Wednesday, 26 October 2011

Staying Healthy And Fit In College

Your experience living at your college or university may be one of the best times of your life! You'll be living in an exciting community filled with new people, cultural events, and intellectual discovery. You'll likely enjoy the independence of being away from home for the first time. It is important, however, to take care of yourself properly while living on campus. Freshmen often experience weight gain and other issues from falling into poor health habits. If you are conscientious, you avoid unsound nutritional practices and use college as an opportunity to build lifelong healthy habits.

You may have heard of "the freshman fifteen," or the fifteen pounds of weight gain experienced by college freshman. In fact, this is generally a myth. It is common, however, for freshman to gain a few pounds during their first year of college, and this pattern of weight gain often continues throughout the rest of college. While you may not gain fifteen pounds in your first year of college, you may gain this weight gradually over four years of bad habits.
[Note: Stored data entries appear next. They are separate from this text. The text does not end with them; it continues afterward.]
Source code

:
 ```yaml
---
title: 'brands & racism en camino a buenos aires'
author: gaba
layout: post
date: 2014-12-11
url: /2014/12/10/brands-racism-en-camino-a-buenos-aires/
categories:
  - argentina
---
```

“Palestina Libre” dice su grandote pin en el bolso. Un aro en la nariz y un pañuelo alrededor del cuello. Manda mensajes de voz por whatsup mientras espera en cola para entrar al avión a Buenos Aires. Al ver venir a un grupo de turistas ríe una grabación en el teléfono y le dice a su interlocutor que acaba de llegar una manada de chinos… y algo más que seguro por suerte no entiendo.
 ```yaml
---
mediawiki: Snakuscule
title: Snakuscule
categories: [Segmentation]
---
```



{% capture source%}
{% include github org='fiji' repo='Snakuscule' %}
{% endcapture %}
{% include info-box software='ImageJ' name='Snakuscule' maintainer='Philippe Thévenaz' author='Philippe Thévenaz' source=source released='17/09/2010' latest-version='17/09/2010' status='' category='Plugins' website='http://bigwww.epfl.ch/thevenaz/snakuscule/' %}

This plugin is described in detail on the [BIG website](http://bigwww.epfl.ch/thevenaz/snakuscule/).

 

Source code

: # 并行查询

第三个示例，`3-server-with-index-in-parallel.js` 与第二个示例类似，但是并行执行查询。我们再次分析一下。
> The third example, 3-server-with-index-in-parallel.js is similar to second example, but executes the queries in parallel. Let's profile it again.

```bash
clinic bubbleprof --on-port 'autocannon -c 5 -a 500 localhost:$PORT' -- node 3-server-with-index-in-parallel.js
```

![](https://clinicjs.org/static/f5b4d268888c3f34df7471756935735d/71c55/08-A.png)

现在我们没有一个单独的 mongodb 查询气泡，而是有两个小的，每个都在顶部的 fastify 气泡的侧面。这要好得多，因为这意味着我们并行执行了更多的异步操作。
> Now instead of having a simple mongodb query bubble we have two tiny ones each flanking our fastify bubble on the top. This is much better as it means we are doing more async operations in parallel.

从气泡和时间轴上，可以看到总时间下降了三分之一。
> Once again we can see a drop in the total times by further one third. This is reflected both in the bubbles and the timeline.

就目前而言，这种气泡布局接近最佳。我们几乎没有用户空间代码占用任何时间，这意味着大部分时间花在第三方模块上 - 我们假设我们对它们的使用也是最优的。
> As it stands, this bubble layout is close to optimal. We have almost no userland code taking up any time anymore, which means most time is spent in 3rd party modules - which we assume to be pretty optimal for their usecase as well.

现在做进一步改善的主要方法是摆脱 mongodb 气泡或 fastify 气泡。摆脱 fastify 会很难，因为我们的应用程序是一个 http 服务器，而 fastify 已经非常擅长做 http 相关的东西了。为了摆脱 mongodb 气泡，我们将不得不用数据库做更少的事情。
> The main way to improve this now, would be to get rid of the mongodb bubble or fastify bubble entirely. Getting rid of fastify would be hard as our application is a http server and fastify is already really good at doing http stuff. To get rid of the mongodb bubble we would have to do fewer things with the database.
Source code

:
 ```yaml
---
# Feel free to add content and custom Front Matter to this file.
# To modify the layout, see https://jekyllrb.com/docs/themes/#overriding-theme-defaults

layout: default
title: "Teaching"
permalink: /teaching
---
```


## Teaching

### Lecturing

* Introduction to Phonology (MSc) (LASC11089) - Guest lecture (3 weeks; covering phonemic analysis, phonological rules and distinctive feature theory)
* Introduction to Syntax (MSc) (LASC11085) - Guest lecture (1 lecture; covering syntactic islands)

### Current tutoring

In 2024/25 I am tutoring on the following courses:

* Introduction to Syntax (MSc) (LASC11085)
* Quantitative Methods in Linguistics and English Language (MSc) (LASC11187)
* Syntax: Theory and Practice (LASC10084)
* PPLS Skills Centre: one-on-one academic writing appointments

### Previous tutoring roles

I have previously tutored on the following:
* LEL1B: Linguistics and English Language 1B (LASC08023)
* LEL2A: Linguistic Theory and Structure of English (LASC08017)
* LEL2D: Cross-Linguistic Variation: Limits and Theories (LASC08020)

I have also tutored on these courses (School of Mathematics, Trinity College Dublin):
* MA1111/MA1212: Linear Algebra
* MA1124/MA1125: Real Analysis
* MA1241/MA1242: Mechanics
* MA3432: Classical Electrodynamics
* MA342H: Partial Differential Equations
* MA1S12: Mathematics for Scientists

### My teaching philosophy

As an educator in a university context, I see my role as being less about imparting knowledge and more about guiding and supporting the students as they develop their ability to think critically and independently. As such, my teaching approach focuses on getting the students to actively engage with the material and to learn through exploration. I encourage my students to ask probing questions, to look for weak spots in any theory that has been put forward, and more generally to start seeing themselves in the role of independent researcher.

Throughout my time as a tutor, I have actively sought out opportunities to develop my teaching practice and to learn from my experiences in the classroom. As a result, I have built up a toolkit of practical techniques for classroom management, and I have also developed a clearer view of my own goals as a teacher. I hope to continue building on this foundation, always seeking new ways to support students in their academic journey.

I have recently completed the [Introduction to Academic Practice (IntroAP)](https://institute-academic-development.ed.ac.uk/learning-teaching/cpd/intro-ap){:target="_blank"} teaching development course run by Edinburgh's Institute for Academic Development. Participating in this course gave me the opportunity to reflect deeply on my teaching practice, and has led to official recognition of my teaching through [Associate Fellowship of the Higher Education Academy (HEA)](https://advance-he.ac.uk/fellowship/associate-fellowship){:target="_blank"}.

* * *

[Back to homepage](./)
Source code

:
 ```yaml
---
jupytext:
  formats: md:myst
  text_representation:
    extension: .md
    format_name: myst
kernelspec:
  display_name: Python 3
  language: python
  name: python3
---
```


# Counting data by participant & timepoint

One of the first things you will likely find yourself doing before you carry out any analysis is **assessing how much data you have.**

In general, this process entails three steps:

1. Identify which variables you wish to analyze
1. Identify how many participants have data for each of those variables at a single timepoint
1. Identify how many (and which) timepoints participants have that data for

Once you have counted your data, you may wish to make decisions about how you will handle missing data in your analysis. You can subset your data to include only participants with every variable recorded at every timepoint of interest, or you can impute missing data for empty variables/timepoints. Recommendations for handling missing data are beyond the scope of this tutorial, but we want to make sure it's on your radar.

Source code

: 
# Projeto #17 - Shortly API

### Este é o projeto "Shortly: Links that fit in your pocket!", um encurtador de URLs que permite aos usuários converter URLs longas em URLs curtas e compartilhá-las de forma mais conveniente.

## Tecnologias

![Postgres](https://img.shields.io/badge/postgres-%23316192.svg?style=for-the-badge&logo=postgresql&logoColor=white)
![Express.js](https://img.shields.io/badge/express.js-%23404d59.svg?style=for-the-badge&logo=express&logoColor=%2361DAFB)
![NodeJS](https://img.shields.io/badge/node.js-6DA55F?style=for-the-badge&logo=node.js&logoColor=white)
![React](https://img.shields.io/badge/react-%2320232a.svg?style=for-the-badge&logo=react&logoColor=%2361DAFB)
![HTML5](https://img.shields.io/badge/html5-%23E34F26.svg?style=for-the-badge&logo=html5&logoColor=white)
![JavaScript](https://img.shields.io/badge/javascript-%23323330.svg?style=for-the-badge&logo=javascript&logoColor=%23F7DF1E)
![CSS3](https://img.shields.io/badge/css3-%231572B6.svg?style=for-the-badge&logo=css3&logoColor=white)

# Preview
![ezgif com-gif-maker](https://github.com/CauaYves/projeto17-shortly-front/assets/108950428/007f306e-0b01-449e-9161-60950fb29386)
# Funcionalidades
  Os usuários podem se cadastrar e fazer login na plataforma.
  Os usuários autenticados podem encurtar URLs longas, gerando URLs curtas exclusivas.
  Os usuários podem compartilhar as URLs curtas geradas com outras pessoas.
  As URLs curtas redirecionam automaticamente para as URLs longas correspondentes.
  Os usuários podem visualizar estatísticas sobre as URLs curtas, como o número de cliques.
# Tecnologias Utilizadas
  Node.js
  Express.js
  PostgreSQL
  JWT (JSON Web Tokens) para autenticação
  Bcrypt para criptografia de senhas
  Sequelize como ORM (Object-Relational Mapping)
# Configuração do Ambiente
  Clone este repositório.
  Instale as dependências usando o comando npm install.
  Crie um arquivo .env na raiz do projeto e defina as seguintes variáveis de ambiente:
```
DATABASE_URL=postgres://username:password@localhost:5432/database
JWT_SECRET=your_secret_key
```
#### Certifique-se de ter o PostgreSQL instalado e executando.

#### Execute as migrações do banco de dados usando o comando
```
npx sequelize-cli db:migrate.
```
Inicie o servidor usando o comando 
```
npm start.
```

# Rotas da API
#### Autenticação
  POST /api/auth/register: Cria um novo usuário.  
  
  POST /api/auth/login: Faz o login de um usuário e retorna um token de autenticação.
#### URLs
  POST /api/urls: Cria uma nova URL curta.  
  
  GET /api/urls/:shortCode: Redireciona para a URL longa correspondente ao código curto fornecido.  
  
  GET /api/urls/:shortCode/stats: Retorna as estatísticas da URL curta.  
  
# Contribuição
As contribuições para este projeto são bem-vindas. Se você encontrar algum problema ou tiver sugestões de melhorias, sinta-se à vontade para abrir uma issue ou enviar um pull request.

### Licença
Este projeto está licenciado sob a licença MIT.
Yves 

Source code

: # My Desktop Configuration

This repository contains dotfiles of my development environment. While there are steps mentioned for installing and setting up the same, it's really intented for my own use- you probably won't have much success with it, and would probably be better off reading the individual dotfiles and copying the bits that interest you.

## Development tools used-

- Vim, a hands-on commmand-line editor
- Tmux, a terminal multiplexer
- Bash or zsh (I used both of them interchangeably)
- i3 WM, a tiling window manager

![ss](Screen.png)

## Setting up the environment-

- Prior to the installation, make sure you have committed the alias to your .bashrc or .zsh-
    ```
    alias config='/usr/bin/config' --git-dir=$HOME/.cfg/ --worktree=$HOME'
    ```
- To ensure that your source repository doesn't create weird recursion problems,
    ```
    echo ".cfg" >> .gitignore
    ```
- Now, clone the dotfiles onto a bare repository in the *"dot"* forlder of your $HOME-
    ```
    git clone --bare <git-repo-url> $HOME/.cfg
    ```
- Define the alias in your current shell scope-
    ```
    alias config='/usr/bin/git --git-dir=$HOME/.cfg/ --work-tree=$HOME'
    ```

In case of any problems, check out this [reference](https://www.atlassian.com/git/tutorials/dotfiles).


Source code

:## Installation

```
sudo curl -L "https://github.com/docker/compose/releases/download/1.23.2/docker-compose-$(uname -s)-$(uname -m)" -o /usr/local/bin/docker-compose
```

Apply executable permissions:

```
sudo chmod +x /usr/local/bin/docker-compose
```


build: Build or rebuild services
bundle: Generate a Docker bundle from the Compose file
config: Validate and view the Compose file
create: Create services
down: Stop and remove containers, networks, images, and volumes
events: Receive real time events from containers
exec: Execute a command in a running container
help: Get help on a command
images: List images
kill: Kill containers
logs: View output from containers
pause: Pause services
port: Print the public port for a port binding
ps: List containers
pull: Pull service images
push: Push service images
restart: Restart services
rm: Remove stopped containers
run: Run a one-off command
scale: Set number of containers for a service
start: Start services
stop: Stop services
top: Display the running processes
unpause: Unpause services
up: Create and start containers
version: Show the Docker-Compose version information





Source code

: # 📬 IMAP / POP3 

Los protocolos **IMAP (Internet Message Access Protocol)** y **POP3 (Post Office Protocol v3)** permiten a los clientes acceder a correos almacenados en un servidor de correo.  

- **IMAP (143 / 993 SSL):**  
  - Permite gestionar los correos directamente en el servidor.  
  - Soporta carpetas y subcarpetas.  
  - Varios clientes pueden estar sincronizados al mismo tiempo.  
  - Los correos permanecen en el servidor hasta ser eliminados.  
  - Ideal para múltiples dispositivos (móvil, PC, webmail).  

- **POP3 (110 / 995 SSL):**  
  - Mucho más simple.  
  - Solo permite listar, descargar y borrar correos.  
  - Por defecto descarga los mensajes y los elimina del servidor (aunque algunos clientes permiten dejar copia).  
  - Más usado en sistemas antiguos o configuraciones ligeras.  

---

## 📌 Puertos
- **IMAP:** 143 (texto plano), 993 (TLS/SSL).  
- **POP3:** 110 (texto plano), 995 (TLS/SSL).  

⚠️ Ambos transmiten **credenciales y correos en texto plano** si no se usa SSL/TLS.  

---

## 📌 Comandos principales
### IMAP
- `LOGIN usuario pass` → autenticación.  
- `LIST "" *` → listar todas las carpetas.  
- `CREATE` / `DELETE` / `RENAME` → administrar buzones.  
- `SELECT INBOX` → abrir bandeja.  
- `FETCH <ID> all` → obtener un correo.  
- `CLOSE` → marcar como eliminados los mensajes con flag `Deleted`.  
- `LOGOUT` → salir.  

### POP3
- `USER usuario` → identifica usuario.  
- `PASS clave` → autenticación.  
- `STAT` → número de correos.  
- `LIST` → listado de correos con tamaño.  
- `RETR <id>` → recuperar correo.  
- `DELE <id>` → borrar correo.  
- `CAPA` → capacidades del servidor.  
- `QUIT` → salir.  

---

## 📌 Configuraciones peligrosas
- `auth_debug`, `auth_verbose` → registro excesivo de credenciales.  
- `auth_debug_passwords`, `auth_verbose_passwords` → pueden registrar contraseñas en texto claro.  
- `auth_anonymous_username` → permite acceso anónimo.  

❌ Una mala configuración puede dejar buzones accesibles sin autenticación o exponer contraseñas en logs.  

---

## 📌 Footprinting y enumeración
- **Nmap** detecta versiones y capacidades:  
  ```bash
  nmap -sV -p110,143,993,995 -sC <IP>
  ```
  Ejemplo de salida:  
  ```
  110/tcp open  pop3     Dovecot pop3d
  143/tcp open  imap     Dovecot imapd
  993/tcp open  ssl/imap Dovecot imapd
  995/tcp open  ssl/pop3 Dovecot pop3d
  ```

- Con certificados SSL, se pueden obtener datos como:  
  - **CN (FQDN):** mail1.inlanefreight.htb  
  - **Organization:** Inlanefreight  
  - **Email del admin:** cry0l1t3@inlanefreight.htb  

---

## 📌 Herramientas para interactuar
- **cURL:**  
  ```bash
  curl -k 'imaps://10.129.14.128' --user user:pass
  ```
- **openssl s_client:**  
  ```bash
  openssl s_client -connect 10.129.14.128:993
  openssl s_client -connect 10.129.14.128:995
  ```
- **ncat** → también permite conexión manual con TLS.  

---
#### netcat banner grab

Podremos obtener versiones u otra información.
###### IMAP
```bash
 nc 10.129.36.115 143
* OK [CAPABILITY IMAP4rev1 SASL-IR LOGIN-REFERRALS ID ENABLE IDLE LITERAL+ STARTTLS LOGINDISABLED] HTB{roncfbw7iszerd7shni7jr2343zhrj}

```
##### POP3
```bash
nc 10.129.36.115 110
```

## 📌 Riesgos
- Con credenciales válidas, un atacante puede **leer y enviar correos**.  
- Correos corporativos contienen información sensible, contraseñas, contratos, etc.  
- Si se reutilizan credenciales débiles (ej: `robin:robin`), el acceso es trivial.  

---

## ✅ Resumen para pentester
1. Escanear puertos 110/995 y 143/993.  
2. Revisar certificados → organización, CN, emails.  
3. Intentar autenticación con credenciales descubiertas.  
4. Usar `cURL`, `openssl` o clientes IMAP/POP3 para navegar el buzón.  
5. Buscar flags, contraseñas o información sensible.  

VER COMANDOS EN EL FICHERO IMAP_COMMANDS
One of the culprits of college weight gain is cafeteria food. Most campus cafeterias offer healthy options, but there are also many high-fat, high-sodium choices that often overshadow the salads and vegetables. While food items like French fries and greasy hamburgers are best eaten sparingly for a treat, you may even end up eating this junk food at every meal if you do not make careful choices. If you find that your cafeteria has too few healthy options, let your college know about your concerns.

It is a good idea to supplement cafeteria food with some groceries of your own. If you buy fresh fruit, cereals, salad, and healthy sandwich ingredients, you can eat some healthy meals in your own room. If you go to the cafeteria, choose lean options and eat lots of vegetables. Items such as French fries should be eaten no more than once or twice per week.

Drinking too much soda or sugary beverages is a common pitfall for many college students. Without a parent around to curb your beverage consumption, you may reach for high-calorie drinks more frequently. After late nights, you may also rely on energy drinks or high-fat coffee drinks to get you through your early morning classes. Remember that most of your beverages should be unsweetened, such as water. You can drink moderate amounts of fruit juices, milk, and other healthy beverages. Drinks with little nutritional value should be consumed sparingly.

Another major culprit for college students is excessive alcohol consumption. Besides the other health problems associated with alcohol overindulgence, you will likely experience weight gain from these high-calorie drinks. If you are of a legal drinking age, limit yourself to one or two drinks on each weekend night. Choose healthier options such as wine instead of a cocktail that may be high in sugar.

Finally, use your campus fitness center! Many college students develop sedentary habits which are hard to break. Your campus fitness center likely offers intramural sports, free fitness classes, and a pool, so you can have fun while exercising!